Description of the task ▸
The span to copy runs from the line containing "integers, 4 doubles, and 5 strings." to the last line below. Copy it exactly, with nothing else.

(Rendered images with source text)
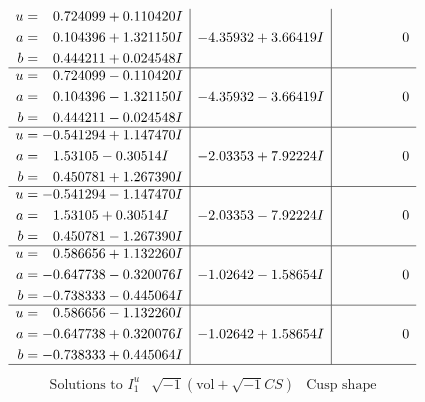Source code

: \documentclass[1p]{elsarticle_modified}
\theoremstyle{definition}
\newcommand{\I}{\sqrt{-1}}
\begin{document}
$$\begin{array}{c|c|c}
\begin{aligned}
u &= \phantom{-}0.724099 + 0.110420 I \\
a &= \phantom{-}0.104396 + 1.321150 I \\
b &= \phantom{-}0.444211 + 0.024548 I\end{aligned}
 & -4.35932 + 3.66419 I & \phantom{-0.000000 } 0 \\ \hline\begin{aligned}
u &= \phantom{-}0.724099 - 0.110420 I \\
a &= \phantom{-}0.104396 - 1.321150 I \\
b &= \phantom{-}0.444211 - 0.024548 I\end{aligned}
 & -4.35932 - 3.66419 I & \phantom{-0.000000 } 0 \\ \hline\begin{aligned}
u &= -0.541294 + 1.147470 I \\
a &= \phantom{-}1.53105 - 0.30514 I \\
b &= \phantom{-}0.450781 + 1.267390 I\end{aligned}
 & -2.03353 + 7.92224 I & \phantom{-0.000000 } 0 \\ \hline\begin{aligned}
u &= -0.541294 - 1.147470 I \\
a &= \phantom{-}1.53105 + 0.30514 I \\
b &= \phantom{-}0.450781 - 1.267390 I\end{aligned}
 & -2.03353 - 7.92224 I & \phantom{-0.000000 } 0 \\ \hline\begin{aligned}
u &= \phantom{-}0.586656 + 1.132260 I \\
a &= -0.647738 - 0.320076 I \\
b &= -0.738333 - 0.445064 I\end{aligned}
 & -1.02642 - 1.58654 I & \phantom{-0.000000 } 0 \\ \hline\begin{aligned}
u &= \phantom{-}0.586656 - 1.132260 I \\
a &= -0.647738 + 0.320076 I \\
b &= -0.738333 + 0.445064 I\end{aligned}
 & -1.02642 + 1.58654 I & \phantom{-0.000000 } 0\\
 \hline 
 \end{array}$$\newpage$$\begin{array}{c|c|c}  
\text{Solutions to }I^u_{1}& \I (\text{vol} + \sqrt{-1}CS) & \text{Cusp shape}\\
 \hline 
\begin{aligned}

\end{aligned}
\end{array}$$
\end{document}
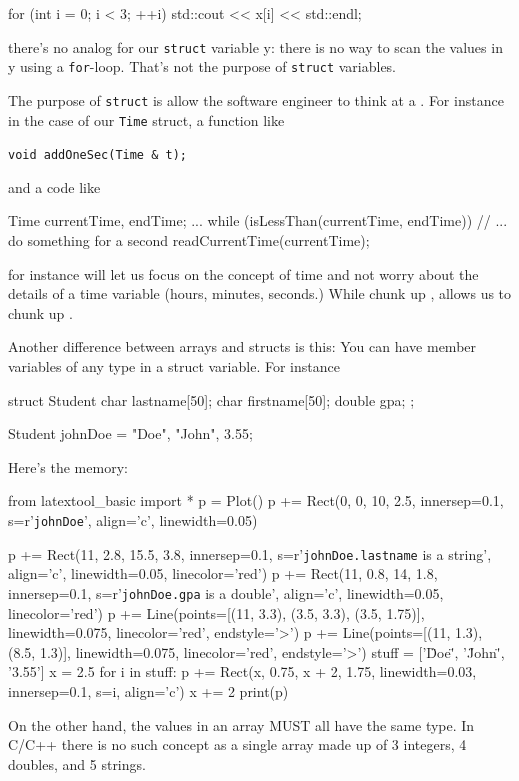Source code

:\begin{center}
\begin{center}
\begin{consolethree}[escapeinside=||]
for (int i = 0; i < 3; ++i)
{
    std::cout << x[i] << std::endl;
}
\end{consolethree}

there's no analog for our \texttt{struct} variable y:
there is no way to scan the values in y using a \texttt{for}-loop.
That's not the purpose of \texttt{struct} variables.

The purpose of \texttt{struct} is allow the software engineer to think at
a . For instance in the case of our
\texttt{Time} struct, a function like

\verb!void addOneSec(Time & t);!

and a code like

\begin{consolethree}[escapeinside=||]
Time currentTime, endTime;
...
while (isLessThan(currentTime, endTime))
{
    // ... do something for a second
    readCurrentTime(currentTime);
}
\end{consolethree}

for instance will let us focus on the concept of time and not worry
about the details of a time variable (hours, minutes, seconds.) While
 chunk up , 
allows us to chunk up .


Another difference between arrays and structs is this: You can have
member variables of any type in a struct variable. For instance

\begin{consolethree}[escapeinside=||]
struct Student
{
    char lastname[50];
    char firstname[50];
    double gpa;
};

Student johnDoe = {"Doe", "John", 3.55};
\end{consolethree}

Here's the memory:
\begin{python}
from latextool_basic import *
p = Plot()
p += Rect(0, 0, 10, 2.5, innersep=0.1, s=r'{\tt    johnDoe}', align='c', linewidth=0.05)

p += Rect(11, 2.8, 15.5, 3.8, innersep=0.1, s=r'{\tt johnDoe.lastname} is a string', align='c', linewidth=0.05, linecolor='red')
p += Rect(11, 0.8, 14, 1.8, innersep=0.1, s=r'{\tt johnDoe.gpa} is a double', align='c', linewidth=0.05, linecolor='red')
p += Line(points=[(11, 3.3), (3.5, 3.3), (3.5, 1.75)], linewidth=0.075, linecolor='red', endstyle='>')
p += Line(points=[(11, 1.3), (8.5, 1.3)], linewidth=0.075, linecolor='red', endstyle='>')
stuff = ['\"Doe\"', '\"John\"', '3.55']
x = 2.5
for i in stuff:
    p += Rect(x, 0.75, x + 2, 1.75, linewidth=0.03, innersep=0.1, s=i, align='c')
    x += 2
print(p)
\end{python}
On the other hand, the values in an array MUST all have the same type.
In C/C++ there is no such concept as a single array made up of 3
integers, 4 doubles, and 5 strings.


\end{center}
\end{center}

Task response ▸
integers, 4 doubles, and 5 strings.


\end{center}
\end{center}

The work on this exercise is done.